Saltex IV liga:Olimpia Lewin Brzeski - Orzeł Źlinice 2-0

Marcin Sabat
Marcin Sabat
Damian Paczek zdobył w tym sezonie już 23 bramki.
Damian Paczek zdobył w tym sezonie już 23 bramki. Sławomir Jakubowski
Miejscowi przed przerwą opanowali środek boiska i byli bardziej zdeterminowani. Obie bramki zdobył Paczek, który wykorzystał podania za plecy obrońców.

W pierwszej połowie piłkarze obu ekip mieli jeszcze sporo sił, które z upływem czasu “wysysał" z nich upał. W efekcie przed przerwą spotkanie było dość szybkie, ale okazje stwarzali głównie miejscowi. Jako pierwszy szczęścia próbował po rzucie rożnym Moczko, ale trafił w boczną siatkę. Potem dwójkową akcję Maja z Sobierajskim, ten drugi zakończył niecelnym strzałem. Wreszcie maj spudłował nieznacznie po rzucie wolnym.

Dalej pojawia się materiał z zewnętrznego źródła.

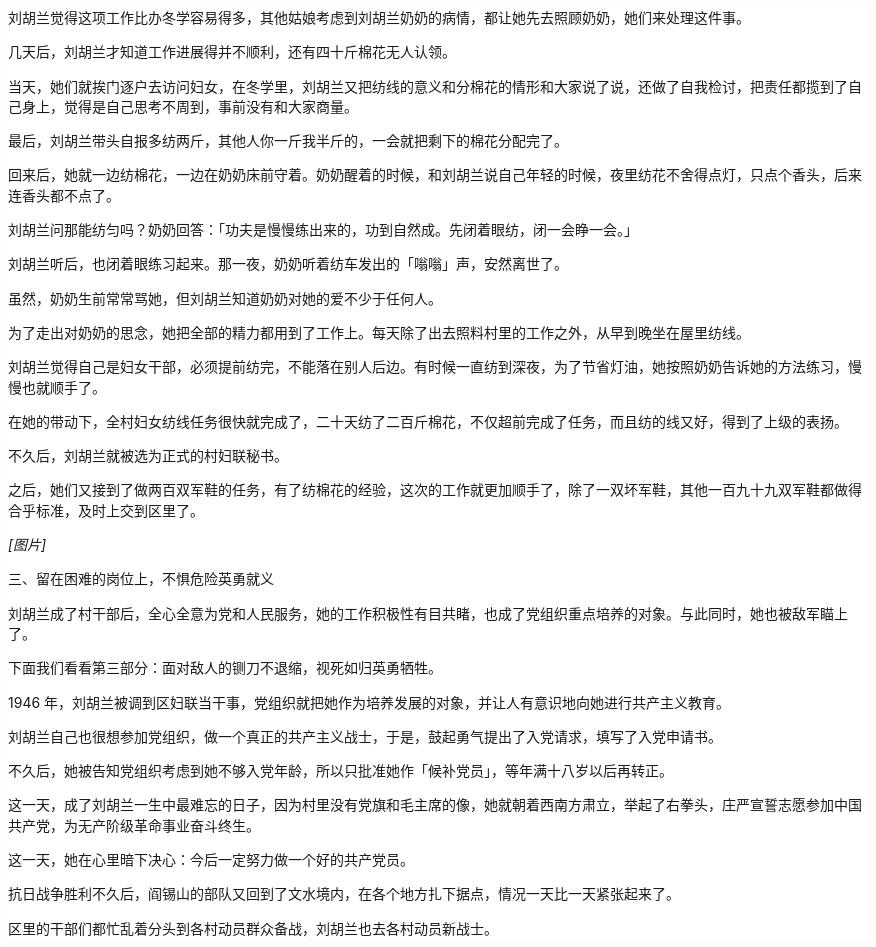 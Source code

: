 
刘胡兰觉得这项工作比办冬学容易得多，其他姑娘考虑到刘胡兰奶奶的病情，都让她先去照顾奶奶，她们来处理这件事。


几天后，刘胡兰才知道工作进展得并不顺利，还有四十斤棉花无人认领。


当天，她们就挨门逐户去访问妇女，在冬学里，刘胡兰又把纺线的意义和分棉花的情形和大家说了说，还做了自我检讨，把责任都揽到了自己身上，觉得是自己思考不周到，事前没有和大家商量。


最后，刘胡兰带头自报多纺两斤，其他人你一斤我半斤的，一会就把剩下的棉花分配完了。


回来后，她就一边纺棉花，一边在奶奶床前守着。奶奶醒着的时候，和刘胡兰说自己年轻的时候，夜里纺花不舍得点灯，只点个香头，后来连香头都不点了。


刘胡兰问那能纺匀吗？奶奶回答：「功夫是慢慢练出来的，功到自然成。先闭着眼纺，闭一会睁一会。」


刘胡兰听后，也闭着眼练习起来。那一夜，奶奶听着纺车发出的「嗡嗡」声，安然离世了。


虽然，奶奶生前常常骂她，但刘胡兰知道奶奶对她的爱不少于任何人。


为了走出对奶奶的思念，她把全部的精力都用到了工作上。每天除了出去照料村里的工作之外，从早到晚坐在屋里纺线。


刘胡兰觉得自己是妇女干部，必须提前纺完，不能落在别人后边。有时候一直纺到深夜，为了节省灯油，她按照奶奶告诉她的方法练习，慢慢也就顺手了。


在她的带动下，全村妇女纺线任务很快就完成了，二十天纺了二百斤棉花，不仅超前完成了任务，而且纺的线又好，得到了上级的表扬。


不久后，刘胡兰就被选为正式的村妇联秘书。


之后，她们又接到了做两百双军鞋的任务，有了纺棉花的经验，这次的工作就更加顺手了，除了一双坏军鞋，其他一百九十九双军鞋都做得合乎标准，及时上交到区里了。


*[图片]* 


三、留在困难的岗位上，不惧危险英勇就义


刘胡兰成了村干部后，全心全意为党和人民服务，她的工作积极性有目共睹，也成了党组织重点培养的对象。与此同时，她也被敌军瞄上了。


下面我们看看第三部分：面对敌人的铡刀不退缩，视死如归英勇牺牲。


1946 年，刘胡兰被调到区妇联当干事，党组织就把她作为培养发展的对象，并让人有意识地向她进行共产主义教育。


刘胡兰自己也很想参加党组织，做一个真正的共产主义战士，于是，鼓起勇气提出了入党请求，填写了入党申请书。


不久后，她被告知党组织考虑到她不够入党年龄，所以只批准她作「候补党员」，等年满十八岁以后再转正。


这一天，成了刘胡兰一生中最难忘的日子，因为村里没有党旗和毛主席的像，她就朝着西南方肃立，举起了右拳头，庄严宣誓志愿参加中国共产党，为无产阶级革命事业奋斗终生。


这一天，她在心里暗下决心：今后一定努力做一个好的共产党员。


抗日战争胜利不久后，阎锡山的部队又回到了文水境内，在各个地方扎下据点，情况一天比一天紧张起来了。


区里的干部们都忙乱着分头到各村动员群众备战，刘胡兰也去各村动员新战士。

W 43. minucie długie zagranie od Staweckiego przejął Paczek i strzałem z pół obrotu mimo asysty stopera ulokował piłkę w siatce. W 65. minucie sytuacja była podobna, a kolejne tym razem prostopadłe podanie ze środka boiska Trepki, Paczek lobem zamienił na gola numer dwa. To był przerywnik w poczynaniach miejscowych, którzy zmuszeni byli w drugiej części się bronić. Wyraźnie opadli bowiem z sił, a zmiennicy w ekipie ze Źlinic rozruszali zespół. Atakował on różnymi sektorami, często dośrodkowywał, ale okazji klarownych nie było. Piłki padały po centrach łupem Moczki, brakowało kombinacyjnej wymiany piłki i strzałów.

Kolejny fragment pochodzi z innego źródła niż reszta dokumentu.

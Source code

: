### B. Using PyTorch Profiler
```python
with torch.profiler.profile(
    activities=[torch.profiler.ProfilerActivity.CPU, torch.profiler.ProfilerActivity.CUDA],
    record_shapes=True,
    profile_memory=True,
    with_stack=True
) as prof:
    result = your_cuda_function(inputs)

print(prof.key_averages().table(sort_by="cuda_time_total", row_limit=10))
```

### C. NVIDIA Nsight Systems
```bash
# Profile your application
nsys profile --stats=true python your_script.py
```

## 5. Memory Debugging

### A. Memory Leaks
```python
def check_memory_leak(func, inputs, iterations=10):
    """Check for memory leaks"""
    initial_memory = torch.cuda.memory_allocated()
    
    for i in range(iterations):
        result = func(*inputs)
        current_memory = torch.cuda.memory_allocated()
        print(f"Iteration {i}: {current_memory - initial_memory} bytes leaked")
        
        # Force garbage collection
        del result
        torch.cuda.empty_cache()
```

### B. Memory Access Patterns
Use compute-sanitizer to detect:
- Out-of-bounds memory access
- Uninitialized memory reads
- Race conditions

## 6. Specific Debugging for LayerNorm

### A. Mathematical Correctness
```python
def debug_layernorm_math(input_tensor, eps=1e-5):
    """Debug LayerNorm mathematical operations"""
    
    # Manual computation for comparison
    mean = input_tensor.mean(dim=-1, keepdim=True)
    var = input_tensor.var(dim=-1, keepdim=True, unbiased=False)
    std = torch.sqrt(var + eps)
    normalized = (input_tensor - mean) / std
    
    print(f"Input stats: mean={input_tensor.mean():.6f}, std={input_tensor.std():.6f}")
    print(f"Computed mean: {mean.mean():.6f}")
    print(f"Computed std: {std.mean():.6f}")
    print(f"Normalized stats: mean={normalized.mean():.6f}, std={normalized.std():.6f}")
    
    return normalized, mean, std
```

W sumie Orzeł miał dwie okazje, ale przed przerwą. Dobre dośrodkowanie Szpona próbował głową na bramkę na 0-1 zamienić Kowalczyk, ale spudłował. Z kolei Młyńczak po indywidualnej akcji źle dogrywał do kolegów w polu karnym.
- Spodziewałem się, że to my opanujemy środek pola, a tymczasem przed przerwą uczynił to rywal - relacjonuje trener Orła Krzysztof Job. - Po przerwie było znacznie lepiej, ale wybraliśmy zły sposób na pokonanie rywala i żadnych efektów przewagi nie mieliśmy. Popełniliśmy też dwa błędy w defensywie i Paczek wiedział co zrobić z piłką.

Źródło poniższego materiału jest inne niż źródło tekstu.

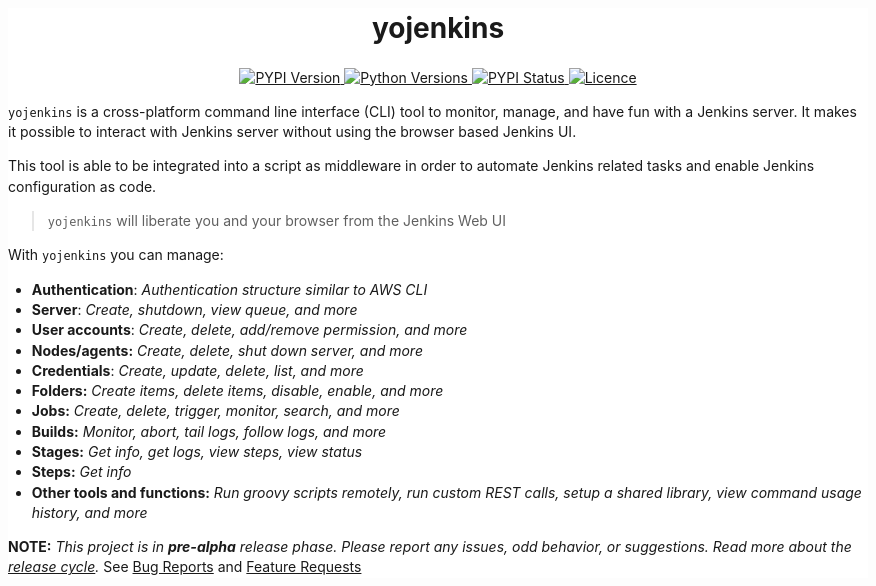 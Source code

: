 
<h1 align="center">yojenkins</h1>


<p align="center">

<a href="https://pypi.org/project/yojenkins/">
  <img alt="PYPI Version" src="https://img.shields.io/pypi/v/yojenkins?color=blue">
</a>

<a href="https://pypi.org/project/yojenkins/">
  <img alt="Python Versions" src="https://img.shields.io/pypi/pyversions/yojenkins">
</a>

<a href="https://pypi.org/project/yojenkins/">
  <img alt="PYPI Status" src="https://img.shields.io/pypi/status/yojenkins">
</a>

<a href="https://github.com/ismet55555/yojenkins/blob/main/LICENSE">
  <img alt="Licence" src="https://img.shields.io/pypi/l/yojenkins">
</a>

</p>


`yojenkins` is a cross-platform command line interface (CLI) tool to monitor, manage, and have fun with a Jenkins server. It makes it possible to interact with Jenkins server without using the browser based Jenkins UI.

This tool is able to be integrated into a script as middleware in order to automate Jenkins related tasks and enable Jenkins configuration as code.

> `yojenkins` will liberate you and your browser from the Jenkins Web UI

With `yojenkins` you can manage:

- **Authentication**: *Authentication structure similar to AWS CLI*
- **Server**: *Create, shutdown, view queue, and more*
- **User accounts**: *Create, delete, add/remove permission, and more*
- **Nodes/agents:** *Create, delete, shut down server, and more*
- **Credentials**: *Create, update, delete, list, and more*
- **Folders:** *Create items, delete items, disable, enable, and more*
- **Jobs:** *Create, delete, trigger, monitor, search, and more*
- **Builds:** *Monitor, abort, tail logs, follow logs, and more*
- **Stages:** *Get info, get logs, view steps, view status*
- **Steps:** *Get info*
- **Other tools and functions:** *Run groovy scripts remotely, run custom REST calls, setup a shared library, view command usage history, and more*




**NOTE:** *This project is in **pre-alpha** release phase. Please report any issues, odd behavior, or suggestions. Read more about the [release cycle](https://en.wikipedia.org/wiki/Software_release_life_cycle).*
See [Bug Reports](#bug-reports) and [Feature Requests](#feature-requests)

Olimpia Lewin Brzeski - Orzeł Źlinice 2-0 (1-0)
1-0 Paczek - 43., 2-0 Paczek - 65.
Olimpia: Jankowski - Kochler (63. Dulski), Stawecki, Moczko, R. Tomaszewski - Sobierajski, Kiczuła, Maj, Starczukowski - Trepka - Paczek (85. Kiwak). Trener Rafał Tomaszewski.
Orzeł: Lokaj - Strzelczyk, Danieluk, Ciach (79. Filarowski), Steinhof - Szpon (60. Schichta), Piechaczek, Malinowski (60. Goncik), Młyńczak - Churas, Kowalczyk. Trener Krzysztof Job.
Sędziował Arkadiusz Przystał (Nysa). Żółte kartki: Stawecki - Danieluk, Malinowski. Widzów 150.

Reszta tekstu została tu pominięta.